When you visit a cemetery, you’re usually looking for or visiting someone specific. This someone is most likely near and dear to your heart, or at least marginally tied to your blood. It makes sense that you’d want that specific someone to be recorded so as not to be forgotten. But when you’re visiting a cemetery and you have the BillionGraves app along with you, don’t miss your opportunity to record all the people surrounding your specific someone. The app is quick and easy, so it shouldn’t slow you down much to collect photos of the headstones you pass on your way into or out of the cemetery. There are a few photos uploaded to the site that look awfully lonely—only one or two pins mark the only photos collected from a particular cemetery.
Next time, take some extra time and record the surrounding stones. You don’t need to map out the whole cemetery (heaven knows that some cemeteries are too big for hours of mapping out, no matter how fast the tool), but map out the chunk you have time for. Each one of those headstones belongs to a specific someone that another researcher or descendant has ties to. Help them find their connections.

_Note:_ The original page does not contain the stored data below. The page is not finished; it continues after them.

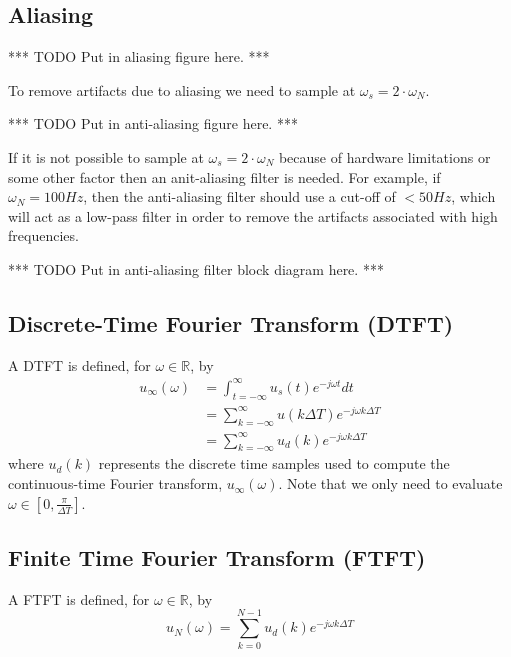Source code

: \documentclass[lecture,12pt,]{pcms-l}
\newcommand{\tint}{\int_{t=-\infty}^\infty}
\newcommand{\w}{\omega}
\newcommand{\emjwt}{e^{-j\omega t}}
\begin{document}
\subsection{Aliasing}
*** TODO Put in aliasing figure here. ***

To remove artifacts due to aliasing we need to sample at $\w_s = 2\cdot\w_N$.

*** TODO Put in anti-aliasing figure here. ***

If it is not possible to sample at $\w_s = 2\cdot\w_N$ because of hardware limitations or some other factor then an anit-aliasing filter is needed. For example, if $\w_N = 100 Hz$, then the anti-aliasing filter should use a cut-off of $< 50 Hz$, which will act as a low-pass filter in order to remove the artifacts associated with high frequencies.

*** TODO Put in anti-aliasing filter block diagram here. ***

\subsection{Discrete-Time Fourier Transform (DTFT)}
A DTFT is defined, for $\w\in\mathbb{R}$, by
\begin{align*}
u_\infty(\w) &= \tint u_s(t)\emjwt dt \\
&= \sum_{k=-\infty}^\infty u(k\Delta T) e^{-j\w k\Delta T} \\
&= \sum_{k=-\infty}^\infty u_d(k) e^{-j\w k\Delta T}
\end{align*}
where $u_d(k)$ represents the discrete time samples used to compute the continuous-time Fourier transform, $u_\infty(\w)$. Note that we only need to evaluate $\w\in[0, \frac{\pi}{\Delta T}]$.

\subsection{Finite Time Fourier Transform (FTFT)}
A FTFT is defined, for $\w\in\mathbb{R}$, by
$$u_N(\w) = \sum_{k=0}^{N-1} u_d(k) e^{-j\w k\Delta T}$$
\end{document}
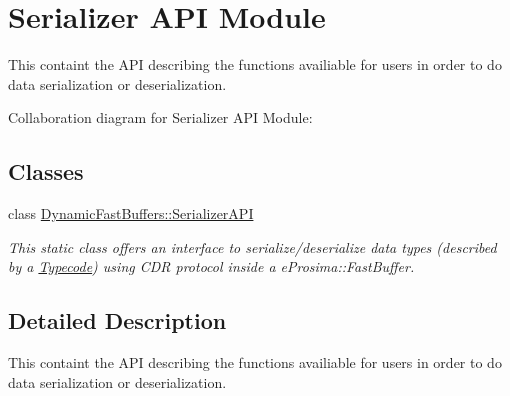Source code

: \hypertarget{group___s_e_r_i_a_l_i_z_e_r_a_p_i_m_o_d_u_l_e}{\section{Serializer A\-P\-I Module}
\label{group___s_e_r_i_a_l_i_z_e_r_a_p_i_m_o_d_u_l_e}
}


This containt the A\-P\-I describing the functions availiable for users in order to do data serialization or deserialization.  


Collaboration diagram for Serializer A\-P\-I Module\-:
\subsection*{Classes}
\begin{DoxyCompactItemize}
\item 
class \hyperlink{class_dynamic_fast_buffers_1_1_serializer_a_p_i}{Dynamic\-Fast\-Buffers\-::\-Serializer\-A\-P\-I}
\begin{DoxyCompactList}\small\item\em This static class offers an interface to serialize/deserialize data types (described by a \hyperlink{class_dynamic_fast_buffers_1_1_typecode}{Typecode}) using C\-D\-R protocol inside a e\-Prosima\-::\-Fast\-Buffer. \end{DoxyCompactList}\end{DoxyCompactItemize}


\subsection{Detailed Description}
This containt the A\-P\-I describing the functions availiable for users in order to do data serialization or deserialization.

Below are a few wonderful examples. The first is East Lawn Memorial Hills in Provo, Utah, USA. The clump of pins is only part of a cemetery, but it’s a grouping that took one person just over an hour to do. It would be easy to map out this chunk, leave, and come back to finish when you had more time to spare.
This next example is from Skållerud (Bränna) in Mellerud, Sweden. The individual working on this cemetery added it to our database and mapped out what appears to be the entire thing—250 photos. Two-hundred fifty photos is not an incomprehensible number when we’re talking about using the smartphone app, but it took this person special time and attention to map out this small cemetery in Sweden.
On a slightly smaller scale, here is another new contribution from Vaucluse, Australia. The person working on this cemetery added it to our database and mapped out a few rows of grave markers. It’s 122 photos, and it’s already an awesome start on South Head Cemetery. It’s a substantial number of stones, and it’ll be easy to come back and finish the rest later.
Thank you to everyone who records stones with the BillionGraves app, but a special thank you to those who take the extra time to record not only those people you’re looking for, but the ancestors of others who can use the work you’ve completed.